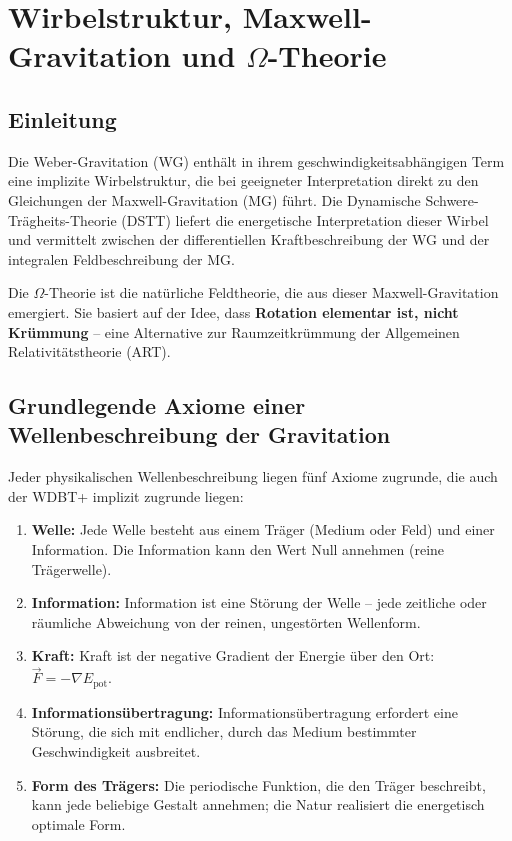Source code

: 
\chapter{Wirbelstruktur, Maxwell-Gravitation und \( \Omega \)-Theorie}
\label{ch:maxwell_gravitation}

\section{Einleitung}
\label{sec:mg_einleitung}

Die Weber-Gravitation (WG) enthält in ihrem geschwindigkeitsabhängigen Term eine implizite Wirbelstruktur, die bei geeigneter Interpretation direkt zu den Gleichungen der Maxwell-Gravitation (MG) führt. Die Dynamische Schwere-Trägheits-Theorie (DSTT) liefert die energetische Interpretation dieser Wirbel und vermittelt zwischen der differentiellen Kraftbeschreibung der WG und der integralen Feldbeschreibung der MG.

Die \( \Omega \)-Theorie ist die natürliche Feldtheorie, die aus dieser Maxwell-Gravitation emergiert. Sie basiert auf der Idee, dass \textbf{Rotation elementar ist, nicht Krümmung} – eine Alternative zur Raumzeitkrümmung der Allgemeinen Relativitätstheorie (ART).

\section{Grundlegende Axiome einer Wellenbeschreibung der Gravitation}
\label{sec:wellen_axiome}

Jeder physikalischen Wellenbeschreibung liegen fünf Axiome zugrunde, die auch der WDBT+ implizit zugrunde liegen:

\begin{enumerate}
    \item \textbf{Welle:} Jede Welle besteht aus einem Träger (Medium oder Feld) und einer Information. Die Information kann den Wert Null annehmen (reine Trägerwelle).
    \item \textbf{Information:} Information ist eine Störung der Welle – jede zeitliche oder räumliche Abweichung von der reinen, ungestörten Wellenform.
    \item \textbf{Kraft:} Kraft ist der negative Gradient der Energie über den Ort: \(\vec{F} = -\nabla E_{\text{pot}}\).
    \item \textbf{Informationsübertragung:} Informationsübertragung erfordert eine Störung, die sich mit endlicher, durch das Medium bestimmter Geschwindigkeit ausbreitet.
    \item \textbf{Form des Trägers:} Die periodische Funktion, die den Träger beschreibt, kann jede beliebige Gestalt annehmen; die Natur realisiert die energetisch optimale Form.
\end{enumerate}

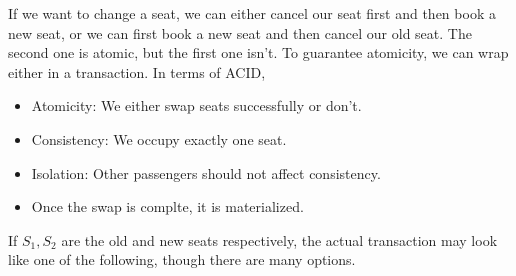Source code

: \documentclass{report}
\newenvironment{example}{\begin{tcolorbox}[title={Example},colback=green!5!white,colframe=black!75!green]}{\end{tcolorbox}}
\begin{document}
\begin{example}
    If we want to change a seat, we can either cancel our seat first and then book
    a new seat, or we can first book a new seat and then cancel our old seat.
    The second one is atomic, but the first one isn't. To guarantee atomicity,
    we can wrap either in a transaction. In terms of ACID,
    \begin{itemize}[label=$\to$]
        \item Atomicity: We either swap seats successfully or don't.
        \item Consistency: We occupy exactly one seat.
        \item Isolation: Other passengers should not affect consistency.
        \item Once the swap is complte, it is materialized.
    \end{itemize}

    If $S_1, S_2$ are the old and new seats respectively, the actual transaction
    may look like one of the following, though there are many options.


\end{example}
\end{document}
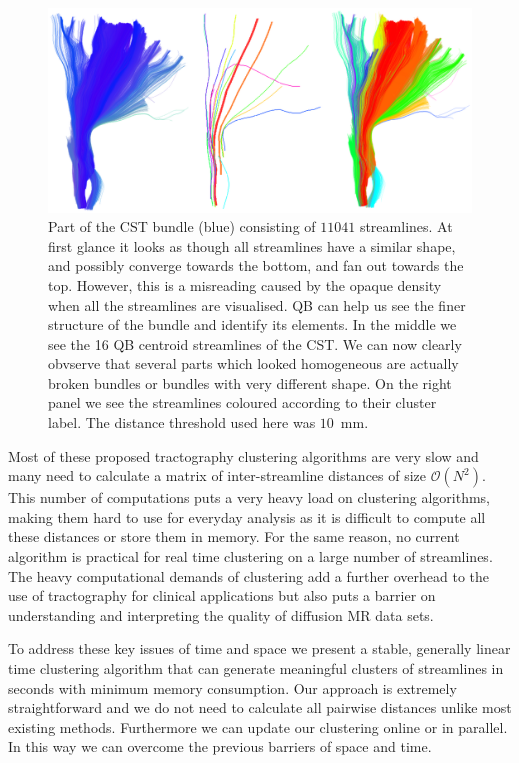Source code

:\documentclass{bioinfo}
\begin{document}
%
\begin{figure}[htp]
\centerline{\includegraphics[width=160mm]{Figures/Fig_4_cst_simplification_relabeled_triple.eps}}
\caption{Part of the CST bundle (blue) consisting of $11041$
  streamlines. At first glance it looks as though all streamlines have a
  similar shape, and possibly converge towards the bottom, and fan out
  towards the top. However, this is a misreading caused by the opaque
  density when all the streamlines are visualised.  QB can help us see
  the finer structure of the bundle and identify its elements. In the
  middle we see the 16 QB centroid streamlines of the CST. We can
  now clearly obvserve that several parts which looked homogeneous are
  actually broken bundles or bundles with very different shape. On the
  right panel we see the streamlines coloured according to their cluster
  label. The distance threshold used here was
  $10$~mm. \label{Flo:cst_pbc}}
\end{figure}

Most of these proposed tractography clustering algorithms are very slow
and many need to calculate a matrix of inter-streamline distances of
size $\mathcal{O}(N^2)$.  This number of computations puts a very heavy
load on clustering algorithms, making them hard to use for everyday
analysis as it is difficult to compute all these distances or store them
in memory. For the same reason, no current algorithm is practical for
real time clustering on a large number of streamlines. The heavy
computational demands of clustering add a further overhead to the use of
tractography for clinical applications but also puts a barrier on
understanding and interpreting the quality of diffusion MR data sets.

To address these key issues of time and space we present a stable,
generally linear time clustering algorithm that can generate meaningful
clusters of streamlines in seconds with minimum memory consumption. Our
approach is extremely straightforward and we do not need to calculate
all pairwise distances unlike most existing methods. Furthermore we can
update our clustering online or in parallel. In this way we can overcome
the previous barriers of space and time.
\end{document}

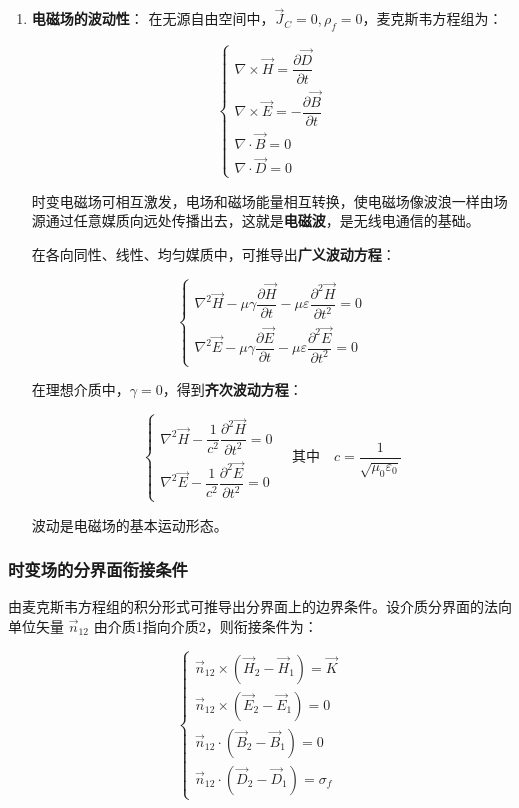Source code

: \begin{enumerate}
    \item \textbf{电磁场的波动性}：
    在无源自由空间中，$\vec{J}_C=0, \rho_f=0$，麦克斯韦方程组为：
    \begin{formulaBox}
    \[
    \begin{cases}
    \nabla \times \vec{H} = \dfrac{\partial \vec{D}}{\partial t} \\
    \nabla \times \vec{E} = -\dfrac{\partial \vec{B}}{\partial t} \\
    \nabla \cdot \vec{B} = 0 \\
    \nabla \cdot \vec{D} = 0
    \end{cases}
    \]
    \end{formulaBox}
    时变电磁场可相互激发，电场和磁场能量相互转换，使电磁场像波浪一样由场源通过任意媒质向远处传播出去，这就是\textbf{电磁波}，是无线电通信的基础。

    在各向同性、线性、均匀媒质中，可推导出\textbf{广义波动方程}：
    \begin{formulaBox}
    \[
    \begin{cases}
    \nabla^2 \vec{H} - \mu\gamma \dfrac{\partial \vec{H}}{\partial t} - \mu\varepsilon \dfrac{\partial^2 \vec{H}}{\partial t^2} = 0 \\[6pt]
    \nabla^2 \vec{E} - \mu\gamma \dfrac{\partial \vec{E}}{\partial t} - \mu\varepsilon \dfrac{\partial^2 \vec{E}}{\partial t^2} = 0
    \end{cases}
    \]
    \end{formulaBox}
    在理想介质中，$\gamma=0$，得到\textbf{齐次波动方程}：
    \begin{formulaBox}
    \[
    \begin{cases}
    \nabla^2 \vec{H} - \dfrac{1}{c^2} \dfrac{\partial^2 \vec{H}}{\partial t^2} = 0 \\[6pt]
    \nabla^2 \vec{E} - \dfrac{1}{c^2} \dfrac{\partial^2 \vec{E}}{\partial t^2} = 0
    \end{cases}
    \quad \text{其中} \quad c = \frac{1}{\sqrt{\mu_0\varepsilon_0}}
    \]
    \end{formulaBox}
    波动是电磁场的基本运动形态。
\end{enumerate}

\subsubsection{时变场的分界面衔接条件}
由麦克斯韦方程组的积分形式可推导出分界面上的边界条件。设介质分界面的法向单位矢量 $\vec{n}_{12}$ 由介质1指向介质2，则衔接条件为：
\begin{formulaBox}
\[
\begin{cases}
\vec{n}_{12} \times (\vec{H}_2 - \vec{H}_1) = \vec{K} \\
\vec{n}_{12} \times (\vec{E}_2 - \vec{E}_1) = 0 \\
\vec{n}_{12} \cdot (\vec{B}_2 - \vec{B}_1) = 0 \\
\vec{n}_{12} \cdot (\vec{D}_2 - \vec{D}_1) = \sigma_f
\end{cases}
\]
\end{formulaBox}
◆ ◆ ◆ ◆ ◆
- What is needed
This exercise requires the lines of the entries containing the string "towards".

- Answer space
  similar shape, and possibly converge towards the bottom, and fan out
  towards the top. However, this is a misreading caused by the opaque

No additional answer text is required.